That's not a technical argument.
If races are a problem, it doesn't matter that they're rare. If
they're not a problem, it doesn't matter that they're frequent.
> > If we want to have a quick and
> > simple fix that would be easier to backport to older kernels then I
> > would feel much better if we simply workedaround the problem as
> > suggested earlier http://lkml.kernel.org/r/[email protected]
>
> +1
>
> This should be the right workaround to fix the current issue and it is
> worth to be backported to the stable kernel.
From Documentation/process/stable-kernel-rules.rst:
- It must fix a real bug that bothers people (not a, "This could be a
problem..." type thing).
There hasn't been a mention of this affecting real workloads in the
submission history of this patch, so it doesn't qualify for -stable.
On Wed, Apr 29, 2020 at 10:17:21PM +0800, Yafang Shao wrote:
> On Wed, Apr 29, 2020 at 10:03 PM Johannes Weiner <[email protected]> wrote:
> >
> > On Wed, Apr 29, 2020 at 12:15:10PM +0200, Michal Hocko wrote:
> > > On Tue 28-04-20 19:26:47, Chris Down wrote:
> > > > From: Yafang Shao <[email protected]>
> > > >
> > > > A cgroup can have both memory protection and a memory limit to isolate
> > > > it from its siblings in both directions - for example, to prevent it
> > > > from being shrunk below 2G under high pressure from outside, but also
> > > > from growing beyond 4G under low pressure.
> > > >
> > > > Commit 9783aa9917f8 ("mm, memcg: proportional memory.{low,min} reclaim")

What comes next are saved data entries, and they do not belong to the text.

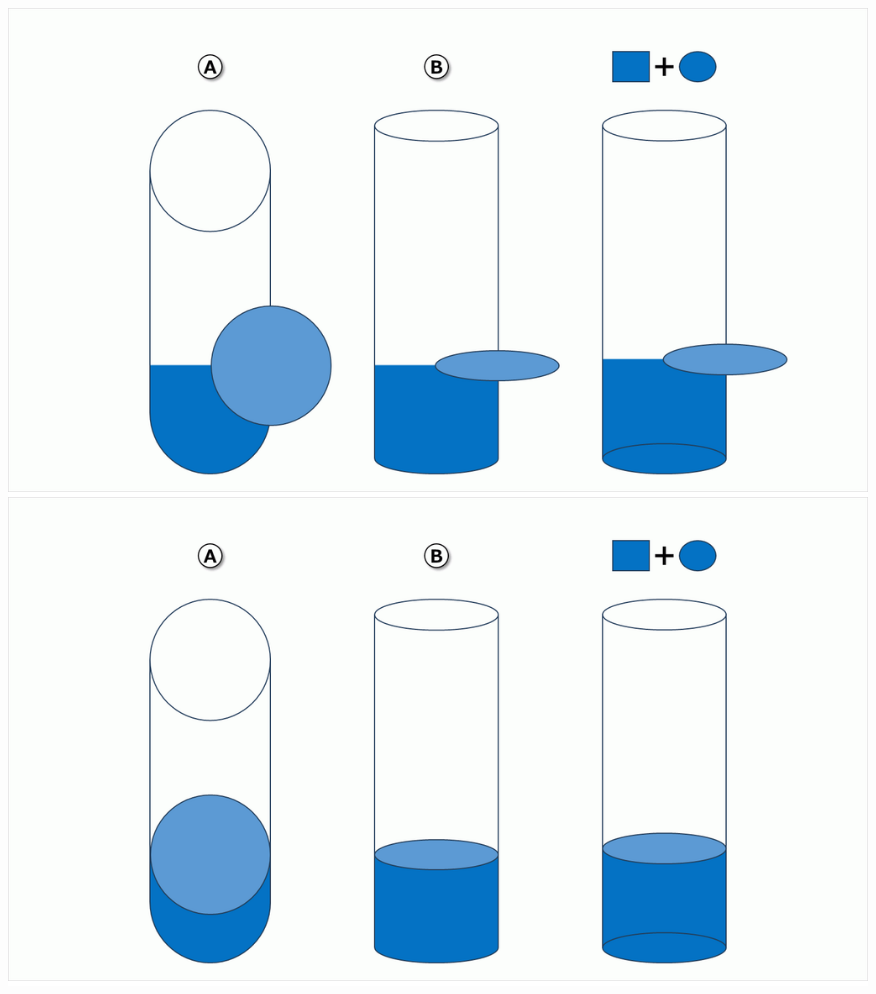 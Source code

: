 <img src='https://raw.githubusercontent.com/nakayama-kazuki/202x/main/power-punch/img/page-103.png' />
<img src='https://raw.githubusercontent.com/nakayama-kazuki/202x/main/power-punch/img/page-104.png' />
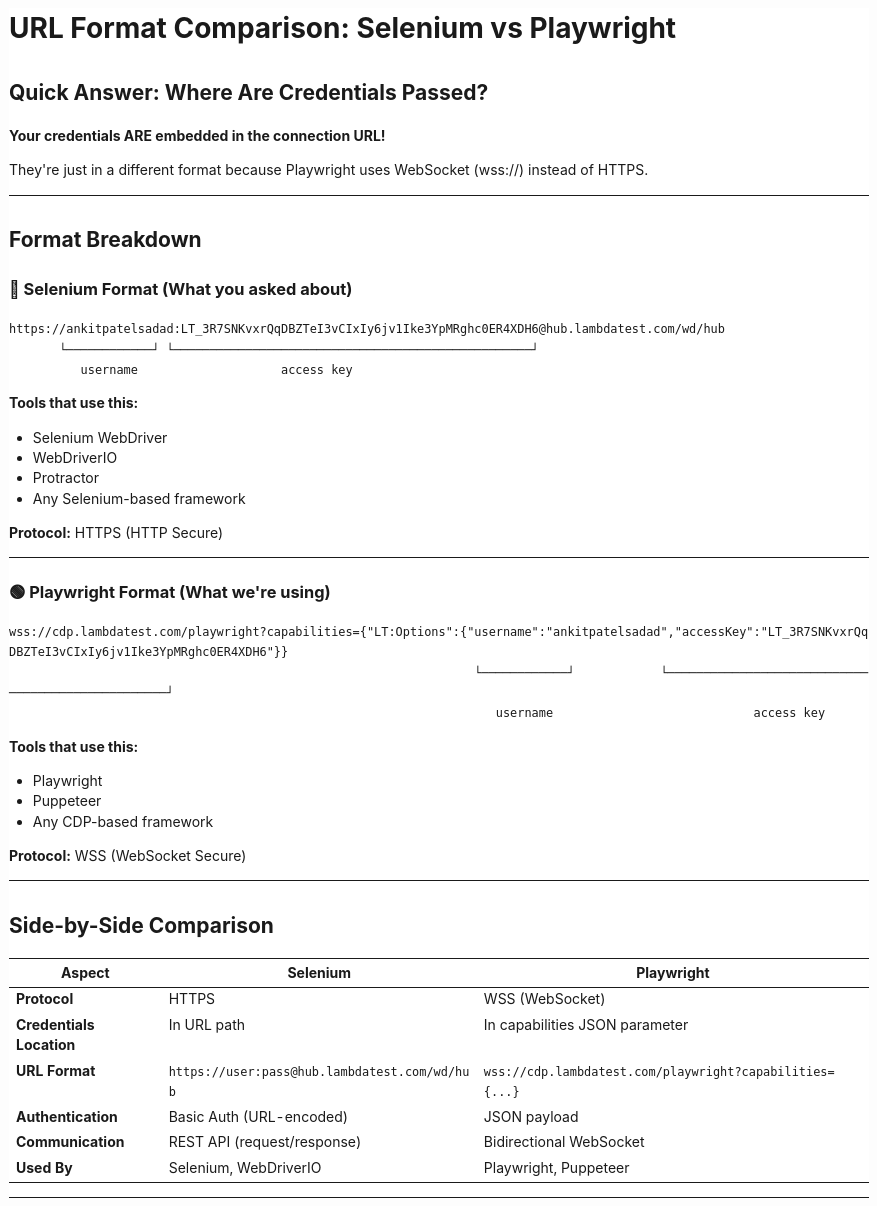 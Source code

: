 # URL Format Comparison: Selenium vs Playwright

## Quick Answer: Where Are Credentials Passed?

**Your credentials ARE embedded in the connection URL!**

They're just in a different format because Playwright uses WebSocket (wss://) instead of HTTPS.

---

## Format Breakdown

### 🔴 Selenium Format (What you asked about)
```
https://ankitpatelsadad:LT_3R7SNKvxrQqDBZTeI3vCIxIy6jv1Ike3YpMRghc0ER4XDH6@hub.lambdatest.com/wd/hub
       └────────────┘ └──────────────────────────────────────────────────┘
          username                    access key
```

**Tools that use this:**
- Selenium WebDriver
- WebDriverIO
- Protractor
- Any Selenium-based framework

**Protocol:** HTTPS (HTTP Secure)

---

### 🟢 Playwright Format (What we're using)
```
wss://cdp.lambdatest.com/playwright?capabilities={"LT:Options":{"username":"ankitpatelsadad","accessKey":"LT_3R7SNKvxrQqDBZTeI3vCIxIy6jv1Ike3YpMRghc0ER4XDH6"}}
                                                                 └────────────┘            └──────────────────────────────────────────────────┘
                                                                    username                            access key
```

**Tools that use this:**
- Playwright
- Puppeteer
- Any CDP-based framework

**Protocol:** WSS (WebSocket Secure)

---

## Side-by-Side Comparison

| Aspect | Selenium | Playwright |
|--------|----------|------------|
| **Protocol** | HTTPS | WSS (WebSocket) |
| **Credentials Location** | In URL path | In capabilities JSON parameter |
| **URL Format** | `https://user:pass@hub.lambdatest.com/wd/hub` | `wss://cdp.lambdatest.com/playwright?capabilities={...}` |
| **Authentication** | Basic Auth (URL-encoded) | JSON payload |
| **Communication** | REST API (request/response) | Bidirectional WebSocket |
| **Used By** | Selenium, WebDriverIO | Playwright, Puppeteer |

---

> > > > implemented proportional scan pressure so that multiple siblings in
> > > > excess of their protection settings don't get reclaimed equally but
> > > > instead in accordance to their unprotected portion.
> > > >
> > > > During limit reclaim, this proportionality shouldn't apply of course:
> > > > there is no competition, all pressure is from within the cgroup and
> > > > should be applied as such. Reclaim should operate at full efficiency.
> > > >
> > > > However, mem_cgroup_protected() never expected anybody to look at the
> > > > effective protection values when it indicated that the cgroup is above
> > > > its protection. As a result, a query during limit reclaim may return
> > > > stale protection values that were calculated by a previous reclaim cycle
> > > > in which the cgroup did have siblings.
> > > >
> > > > When this happens, reclaim is unnecessarily hesitant and potentially
> > > > slow to meet the desired limit. In theory this could lead to premature
> > > > OOM kills, although it's not obvious this has occurred in practice.
> > >
> > > Thanks this describes the underlying problem. I would be also explicit
> > > that the issue should be visible only on tail memcgs which have both
> > > max/high and protection configured and the effect depends on the
> > > difference between the two (the smaller it is the largrger the effect).
> > >
> > > There is no mention about the fix. The patch resets effective values for
> > > the reclaim root and I've had some concerns about that
> > > http://lkml.kernel.org/r/[email protected].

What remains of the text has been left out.